Colonel Antoine Chanlatte took command of the white and colored troops who had come to the aid of the commissioners.
He was helped by Jean-Baptiste Belley, a free black who later became a member of the national convention.
Street fighting ensued in which the supporters of the commissioners, although greatly outnumbered, gained the upper hand and captured Galbaud's brother and several naval officers.
Fires broke out in the town.
Galbaud retired with his force to the ships, but landed again at dawn on 21 June 1793 and captured the arsenal from its colored defenders.

The commissioners and colored men retreated to the strong point of Haut-du-Cap.
The sailors and other whites began to loot the city, ignoring Galbaud's orders.
They were joined by several hundred black insurgents whom the commissioners had freed but not armed, and who joined in the destruction along with the slaves resident in the town.
The freed blacks and the city slaves, led by Pierrot, Macaya and Goa, came to understand that the commissioners were on their side.
Directed by the mulattoes they attacked the sailors and the whites who had joined them.
After a violent struggle the whites panicked and retreated to the ships, including Galbaud, but kept control of the arsenal.

The commissioners found themselves in an extremely difficult position, since they depended on the support of the black insurgents, and the Spanish were making attractive offers of emancipation if the slaves came over to their side.
On 21 June 1793 they proclaimed that all blacks who would fight for them against the Spanish and other enemies would be given their freedom. (Note: Other sources give the date of the momentous proclamation giving freedom to slaves who fought for the Republic as 20 June 1793.)
This policy revived an edict the king had issued in 1784 but that had not been implemented due to resistance from the planters.
The proclamation of 21 June turned out to be the turning point in the struggle, and in the broader movement to emancipate the slaves.
In a council of war on 22 June 1793 Galbaud decided to destroy the guns of all the batteries that could harm the fleet, thus destroying the city's defenses against a potential invasion by sea.
It was then decided that the whole fleet would sail to the United States, and from there to France.

The freed insurgents joined the white and mulatto forces loyal to the commissioners and drove the sailors out of the arsenal and the city on 22–23 June.
Most of Cap Francais had been burned down by 23 June 1793.
Galbaud fled to Baltimore in a fleet of 120 ships carrying 10,000 refugees.
The fleet left for the United States on 24–25 June.
That night Rear Admiral Joseph de Cambis regained authority over the crew of the Jupiter, where Galbaud had taken refuge, and arrested Galbaud.

However, soon after reaching the United States, Galbaud managed to get the crew to again revolt against Cambis, who had to leave the ship and take refuge at the French consulate.
The civil commissioners returned to Cap-Français on 4 July 1793, where they removed disloyal officials from office and replaced them by reliable men.
On 10 July 1793 they wrote to the National Convention describing what had happened, and how Galbaud had left the northern province defenseless.
Galbaud and his fellow "agitators" were accused of allying themselves "during the federalist period, with all of the colonists, or aristocratic and royalist merchants, in our principal commercial cities."
On 29 August and 31 October 1793 Sonthonax and Polverel issued decrees that emancipated all slaves in the northern and southern provinces respectively.

==Later career==

When Galbaud reached Paris in the spring of 1794 he was at once thrown into Abbaye prison under suspicion of being a royalist.

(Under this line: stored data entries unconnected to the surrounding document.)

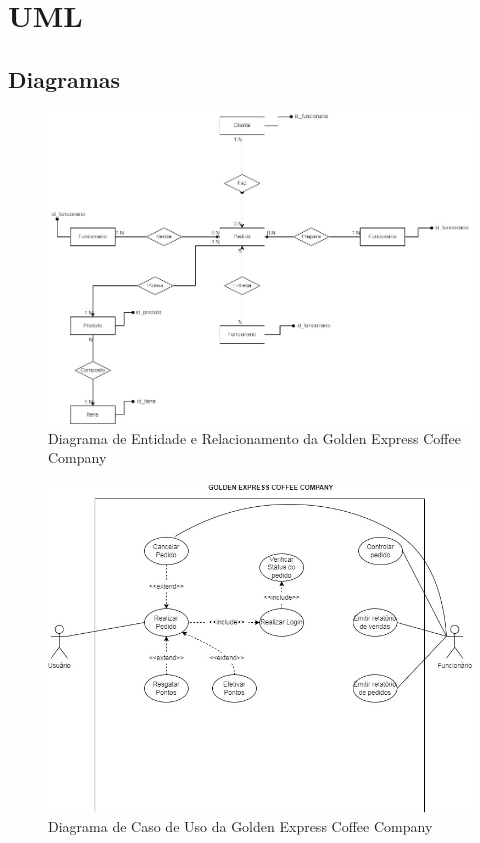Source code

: 
\chapter{UML}
\section{Diagramas}

\begin{figure}[!h]
	\centering
	\includegraphics[width=15cm]{DER}
	\caption{Diagrama de Entidade e
		Relacionamento da Golden Express Coffee Company}
\end{figure}

\begin{figure}[!h]
	\centering
	\includegraphics[width=15cm]{DCU}
	\caption{Diagrama de Caso de Uso da Golden Express Coffee Company}
\end{figure}

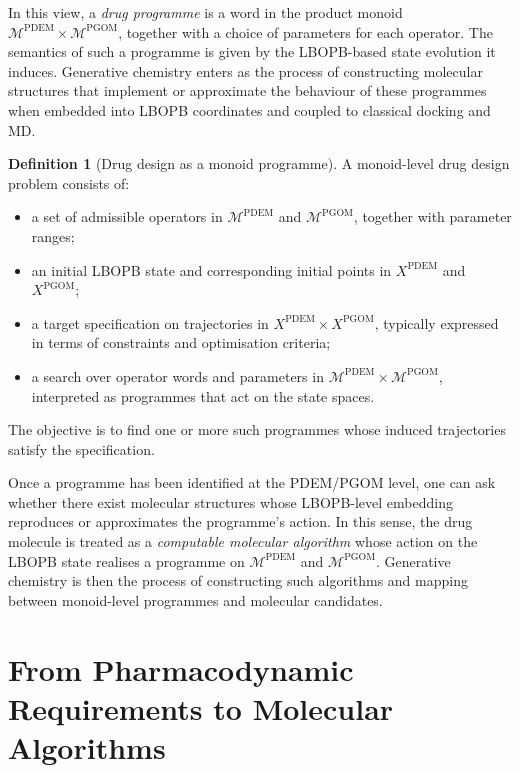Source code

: \documentclass[11pt]{book}
\theoremstyle{plain}
\theoremstyle{definition}
\newtheorem{definition}[theorem]{Definition}
\theoremstyle{remark}
\begin{document}
In this view, a \emph{drug programme} is a word in the product monoid
$\mathcal{M}^{\mathrm{PDEM}} \times \mathcal{M}^{\mathrm{PGOM}}$,
together with a choice of parameters for each operator. The semantics
of such a programme is given by the LBOPB-based state evolution it
induces. Generative chemistry enters as the process of constructing
molecular structures that implement or approximate the behaviour of
these programmes when embedded into LBOPB coordinates and coupled to
classical docking and MD.

\begin{definition}[Drug design as a monoid programme]
A monoid-level drug design problem consists of:
\begin{itemize}
  \item a set of admissible operators in
        $\mathcal{M}^{\mathrm{PDEM}}$ and $\mathcal{M}^{\mathrm{PGOM}}$,
        together with parameter ranges;
  \item an initial LBOPB state and corresponding initial points in
        $X^{\mathrm{PDEM}}$ and $X^{\mathrm{PGOM}}$;
  \item a target specification on trajectories in
        $X^{\mathrm{PDEM}} \times X^{\mathrm{PGOM}}$, typically expressed
        in terms of constraints and optimisation criteria;
  \item a search over operator words and parameters in
        $\mathcal{M}^{\mathrm{PDEM}} \times \mathcal{M}^{\mathrm{PGOM}}$,
        interpreted as programmes that act on the state spaces.
\end{itemize}
The objective is to find one or more such programmes whose induced
trajectories satisfy the specification.
\end{definition}

Once a programme has been identified at the PDEM/PGOM level, one can
ask whether there exist molecular structures whose LBOPB-level
embedding reproduces or approximates the programme’s action. In this
sense, the drug molecule is treated as a \emph{computable molecular
algorithm} whose action on the LBOPB state realises a programme on
$\mathcal{M}^{\mathrm{PDEM}}$ and $\mathcal{M}^{\mathrm{PGOM}}$.
Generative chemistry is then the process of constructing such
algorithms and mapping between monoid-level programmes and molecular
candidates.

\section{From Pharmacodynamic Requirements to Molecular Algorithms}
\end{document}
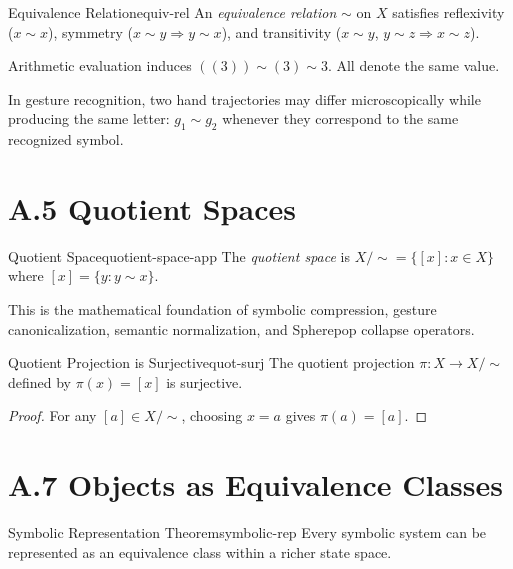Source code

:\begin{definition}{Equivalence Relation}{equiv-rel}
  An \emph{equivalence relation} $\sim$ on $X$ satisfies reflexivity
  ($x \sim x$), symmetry ($x \sim y \Rightarrow y \sim x$), and
  transitivity ($x \sim y$, $y \sim z \Rightarrow x \sim z$).
\end{definition}

\begin{example}
  Arithmetic evaluation induces $((3)) \sim (3) \sim 3$.
  All denote the same value.
\end{example}

\begin{example}
  In gesture recognition, two hand trajectories may differ microscopically
  while producing the same letter: $g_1 \sim g_2$ whenever they correspond
  to the same recognized symbol.
\end{example}

\section*{A.5 Quotient Spaces}

\begin{definition}{Quotient Space}{quotient-space-app}
  The \emph{quotient space} is
  $X/{\sim} = \{[x] : x \in X\}$
  where $[x] = \{y : y \sim x\}$.
\end{definition}

This is the mathematical foundation of symbolic compression, gesture
canonicalization, semantic normalization, and Spherepop collapse operators.

\begin{proposition}{Quotient Projection is Surjective}{quot-surj}
  The quotient projection $\pi : X \to X/{\sim}$ defined by $\pi(x) = [x]$
  is surjective.
\end{proposition}

\begin{proof}
  For any $[a] \in X/{\sim}$, choosing $x = a$ gives $\pi(a) = [a]$.
\end{proof}

\section*{A.7 Objects as Equivalence Classes}

\begin{theorem}{Symbolic Representation Theorem}{symbolic-rep}
  Every symbolic system can be represented as an equivalence class within
  a richer state space.
\end{theorem}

His wife was active in working for his release, and he was given parole after eight months. He could not rejoin the French army, but found work in the office of the Committee of Public Safety. A month after Napoleon's coup of 18 Brumaire on 9 November 1799 he rejoined the army, and was sent to French-occupied Egypt accompanied by his wife. He arrived in Egypt in 1800 at the rank of brigadier-general. Galbaud died of the plague on 21 April 1801 in Cairo.